▸ **Supplied data**
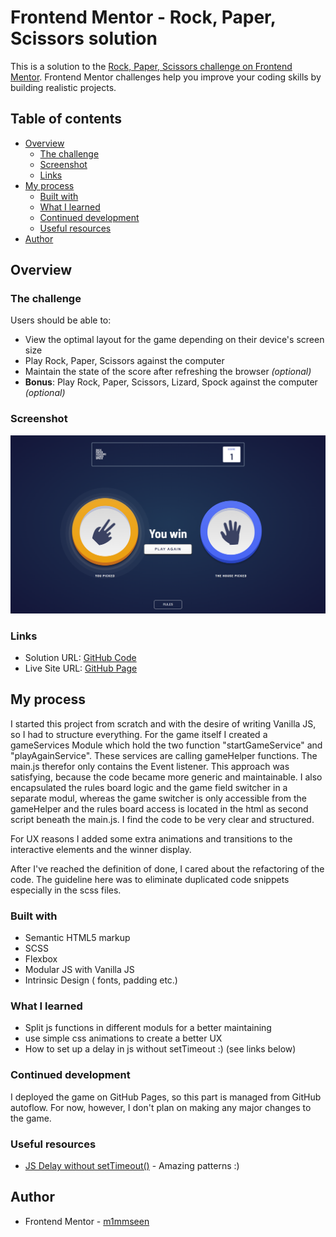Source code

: # Frontend Mentor - Rock, Paper, Scissors solution

This is a solution to the [Rock, Paper, Scissors challenge on Frontend Mentor](https://www.frontendmentor.io/challenges/rock-paper-scissors-game-pTgwgvgH). Frontend Mentor challenges help you improve your coding skills by building realistic projects.

## Table of contents

- [Overview](#overview)
    - [The challenge](#the-challenge)
    - [Screenshot](#screenshot)
    - [Links](#links)
- [My process](#my-process)
    - [Built with](#built-with)
    - [What I learned](#what-i-learned)
    - [Continued development](#continued-development)
    - [Useful resources](#useful-resources)
- [Author](#author)


## Overview

### The challenge

Users should be able to:

- View the optimal layout for the game depending on their device's screen size
- Play Rock, Paper, Scissors against the computer
- Maintain the state of the score after refreshing the browser _(optional)_
- **Bonus**: Play Rock, Paper, Scissors, Lizard, Spock against the computer _(optional)_

### Screenshot

![](assets/images/Rock-Paper-Scissor-Lizard-Spock.png)

### Links

- Solution URL: [GitHub Code](https://github.com/m1mmseen/Frontend-Mentor-Rock-Paper-Scissor-Lizard-Spock)
- Live Site URL: [GitHub Page](https://m1mmseen.github.io/Frontend-Mentor-Rock-Paper-Scissor-Lizard-Spock/)

## My process

I started this project from scratch and with the desire of writing Vanilla JS, so I had to structure everything.
For the game itself I created a gameServices Module which hold the two function "startGameService" and "playAgainService".
These services are calling gameHelper functions.
The main.js therefor only contains the Event listener. This approach was satisfying, because the code became more generic and maintainable.
I also encapsulated the rules board logic and the game field switcher in a separate modul,
whereas the game switcher is only accessible from the gameHelper and the rules board access is located in the html as second script beneath the main.js.
I find the code to be very clear and structured.

For UX reasons I added some extra animations and transitions to the interactive elements and the winner display.

After I've reached the definition of done, I cared about the refactoring of the code.
The guideline here was to eliminate duplicated code snippets especially in the scss files.

### Built with

- Semantic HTML5 markup
- SCSS
- Flexbox
- Modular JS with Vanilla JS
- Intrinsic Design ( fonts, padding etc.)


### What I learned

- Split js functions in different moduls for a better maintaining
- use simple css animations to create a better UX
- How to set up a delay in js without setTimeout :) (see links below)

### Continued development

I deployed the game on GitHub Pages, so this part is managed from GitHub autoflow.
For now, however, I don't plan on making any major changes to the game.

### Useful resources

- [JS Delay without setTimeout()](https://masteringjs.io/tutorials/fundamentals/wait-1-second-then) - Amazing patterns :)

## Author

- Frontend Mentor - [m1mmseen](https://www.frontendmentor.io/profile/m1mmseen)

▸ **What you are asked to do**
Within the material, how many lines hold "Vanilla"? Say only the number.

▸ **Output of the exercise**
2